A long-discussed plan to bring condominiums, a hotel and an arts theater to downtown Annapolis is moving forward now that the city council has voted to help finance a parking garage for the $200 million complex.
The Park Place project - expected to be the largest in the foreseeable future for a city that is almost built to capacity - gained city approval three years ago but has been on hold as developer Jerome J. Parks has struggled to put together financing.
Parks found a major investor last month, and last week's council vote clears the way for major construction.
The first phase of the project, at Taylor Avenue and West Street, will consist of about 120 condominiums, a Westin hotel, two office buildings and a small retail area. The 900-seat arts center is expected to follow. Parks said he expects the first buildings to be completed in late 2006.
"We have our permits, we are under construction and we are excited about it," Parks said. City leaders have called the project the perfect centerpiece for a planned West Street revitalization. The city recently completed a $27 million effort to spruce up the street and replace outdated utility lines.
"It's certainly brought a new energy to ... that part of West Street," Annapolis Mayor Ellen O. Moyer said of Park Place.
Moyer said the project's mixture of features within walking distance of one another is an example of ideal urban development.
"It's going to be a center in itself," she said.
Under the financing plan - the first of its type proposed in Annapolis - the city would issue up to $25 million in bonds to finance a portion of the 1,400-spot parking garage. It would pay off the debt with city and county taxes collected from the development.
Alderwoman Sheila M. Tolliver was the lone Annapolis official to object to city financing of the project and voted against it in 2001.
"The rest of the taxpayers in the city are going to subsidize this project," she said. "The developer got the property at a bargain price, which led me to believe that he didn't need the additional incentive in order to make the project profitable."
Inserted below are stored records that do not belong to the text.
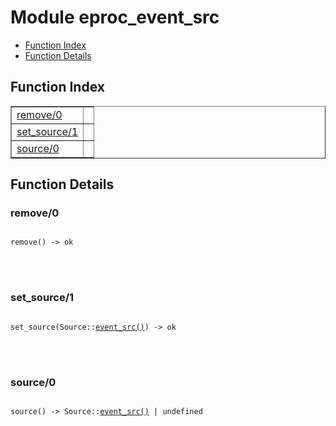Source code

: 

# Module eproc_event_src #
* [Function Index](#index)
* [Function Details](#functions)


<a name="index"></a>

## Function Index ##


<table width="100%" border="1" cellspacing="0" cellpadding="2" summary="function index"><tr><td valign="top"><a href="#remove-0">remove/0</a></td><td></td></tr><tr><td valign="top"><a href="#set_source-1">set_source/1</a></td><td></td></tr><tr><td valign="top"><a href="#source-0">source/0</a></td><td></td></tr></table>


<a name="functions"></a>

## Function Details ##

<a name="remove-0"></a>

### remove/0 ###


<pre><code>
remove() -&gt; ok
</code></pre>

<br></br>



<a name="set_source-1"></a>

### set_source/1 ###


<pre><code>
set_source(Source::<a href="#type-event_src">event_src()</a>) -&gt; ok
</code></pre>

<br></br>



<a name="source-0"></a>

### source/0 ###


<pre><code>
source() -&gt; Source::<a href="#type-event_src">event_src()</a> | undefined
</code></pre>

<br></br>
Tolliver voted to give final approval to the financing last week, saying the policy issue had been decided three years ago.
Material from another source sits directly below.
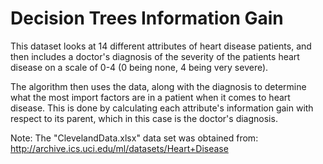 # Decision Trees Information Gain
This dataset looks at 14 different attributes of heart disease patients, and then includes a doctor's diagnosis of the severity of the patients heart disease on a scale of 0-4 (0 being none, 4 being very severe).

The algorithm then uses the data, along with the diagnosis to determine what the most import factors are in a patient when it comes to heart disease. This is done by calculating each attribute's information gain with respect to its parent, which in this case is the doctor's diagnosis.

Note: The "ClevelandData.xlsx" data set was obtained from: http://archive.ics.uci.edu/ml/datasets/Heart+Disease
The alderwoman, whose ward adjoins Park Place, said she has no objection to the development plan. "I think the project is wonderful," she said, "and I have always been a supporter of it. I think it's the right kind of project for the space, and Mr. Parks does a nice job."
Parks announced his intentions for Park Place in 1999 and gained city planning approval in 2000. The project seemed ready to proceed when the city council voted to approve financing in 2001, but Parks found himself unexpectedly short of capital.
Last month, Parks announced that the Carlyle Group, a Washington-based investment company with ties to other projects in Anne Arundel County, would be his partner.
Despite the delay, Parks said, public interest in the project has not waned.
"We've developed a major waiting list for the condominiums without really advertising at all," he said.
The Westin chain will build the neighboring hotel, and retail and office tenants will be announced soon, the developer said.
"I think the excitement is the fact that we really will have a mixture of uses," Parks said. "We've really thought this out well, and it will be a very small town center that stands on its own."